REVENUE DEPT: Rental-car Customer in Fl Sue for Paying Tax on Surcharge
-----------------------------------------------------------------------
Mateo of Orlando was studying the paperwork on a Ford Contour he rented
in October when something strange caught his eye. Not only had Budget
Rent-a-Car charged him a $2-a-day surcharge on the car, but the car
rental agency on West Colonial Drive also had charged sales tax on the
$2 fee. It looked to Mateo like a tax on a tax. When he rented a car a
month later and was again billed for both the surcharge and the sales
tax, Mateo realized it wasn't just a mistake. He called a lawyer.

Mateo last month filed suit, seeking class-action status on behalf of
all the rental-car customers in Florida, accusing the state Department
of Revenue of overstepping its bounds in imposing the sales tax and for
improperly double-taxing rental-car customers since the Legislature
introduced the surcharge in 1989.

Mateo's suit, which says the Revenue Department wasn't authorized to
apply the sales tax to the surcharge, seeks to stop the tax and
reimburse rental-car customers for the overcharge.

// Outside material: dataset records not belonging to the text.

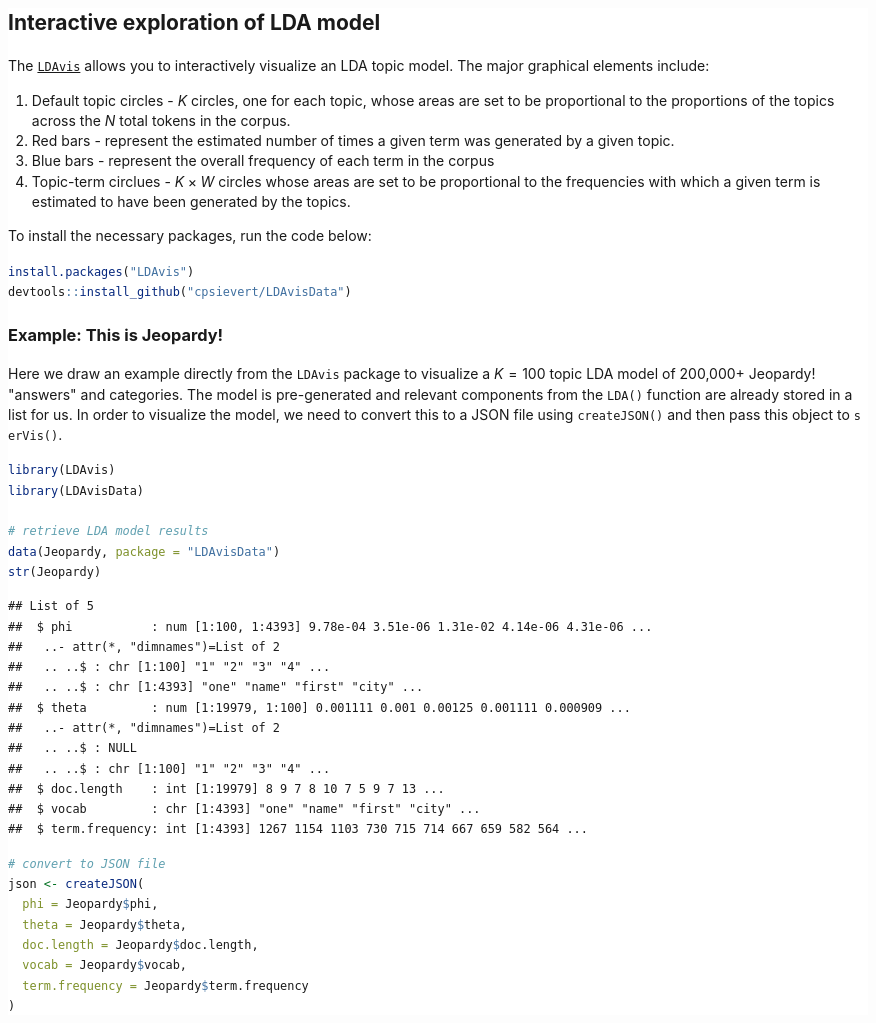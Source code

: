 ## Interactive exploration of LDA model

The [`LDAvis`](https://github.com/cpsievert/LDAvis) allows you to interactively visualize an LDA topic model. The major graphical elements include:

1. Default topic circles - $K$ circles, one for each topic, whose areas are set to be proportional to the proportions of the topics across the $N$ total tokens in the corpus.
1. Red bars - represent the estimated number of times a given term was generated by a given topic.
1. Blue bars - represent the overall frequency of each term in the corpus
1. Topic-term circlues - $K \times W$ circles whose areas are set to be proportional to the frequencies with which a given term is estimated to have been generated by the topics.

To install the necessary packages, run the code below:

```r
install.packages("LDAvis")
devtools::install_github("cpsievert/LDAvisData")
```

### Example: This is Jeopardy!

Here we draw an example directly from the `LDAvis` package to visualize a $K = 100$ topic LDA model of 200,000+ Jeopardy! "answers" and categories. The model is pre-generated and relevant components from the `LDA()` function are already stored in a list for us. In order to visualize the model, we need to convert this to a JSON file using `createJSON()` and then pass this object to `serVis()`.


```r
library(LDAvis)
library(LDAvisData)

# retrieve LDA model results
data(Jeopardy, package = "LDAvisData")
str(Jeopardy)
```

```
## List of 5
##  $ phi           : num [1:100, 1:4393] 9.78e-04 3.51e-06 1.31e-02 4.14e-06 4.31e-06 ...
##   ..- attr(*, "dimnames")=List of 2
##   .. ..$ : chr [1:100] "1" "2" "3" "4" ...
##   .. ..$ : chr [1:4393] "one" "name" "first" "city" ...
##  $ theta         : num [1:19979, 1:100] 0.001111 0.001 0.00125 0.001111 0.000909 ...
##   ..- attr(*, "dimnames")=List of 2
##   .. ..$ : NULL
##   .. ..$ : chr [1:100] "1" "2" "3" "4" ...
##  $ doc.length    : int [1:19979] 8 9 7 8 10 7 5 9 7 13 ...
##  $ vocab         : chr [1:4393] "one" "name" "first" "city" ...
##  $ term.frequency: int [1:4393] 1267 1154 1103 730 715 714 667 659 582 564 ...
```

```r
# convert to JSON file
json <- createJSON(
  phi = Jeopardy$phi,
  theta = Jeopardy$theta,
  doc.length = Jeopardy$doc.length,
  vocab = Jeopardy$vocab,
  term.frequency = Jeopardy$term.frequency
)
```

At rates of 6 percent or 7 percent, depending on the county, sales taxes
on the $2-a-day surcharge range from 12 cents to 14 cents. And it's been
10 years since the surcharge was imposed, for use on various road and
transportation projects where rental-car users have an impact. That
means, by Persad's calculations, that the state has collected almost $22
million in unjustified taxes.

The Revenue Department doesn't see it that way. Though he wouldn't
comment specifically on the state's defense of the suit, department
spokesman David Bruns said the statute that created the surcharge
allowed the tax. "It specifically says the surcharge is subject to all
applicable taxes," he said. "We think the suit is not well grounded."

Mateo's suit suggests the statute, in a question over its language,
would have needed specifically to mention the sales tax for it to be
applicable. And the suit goes further, charging that the Revenue
Department violated the state's Constitution by interpreting the statute
in the first place. Bruns said the statute's language wasn't subject to
interpretation.

The suit finds no fault with the surcharge itself nor with Budget
Rent-a-Car. The state's official response to the suit is due later this
month, and a judge would have to rule on whether the suit deserves
class-action status. (The Orlando Sentinel January 6, 2000)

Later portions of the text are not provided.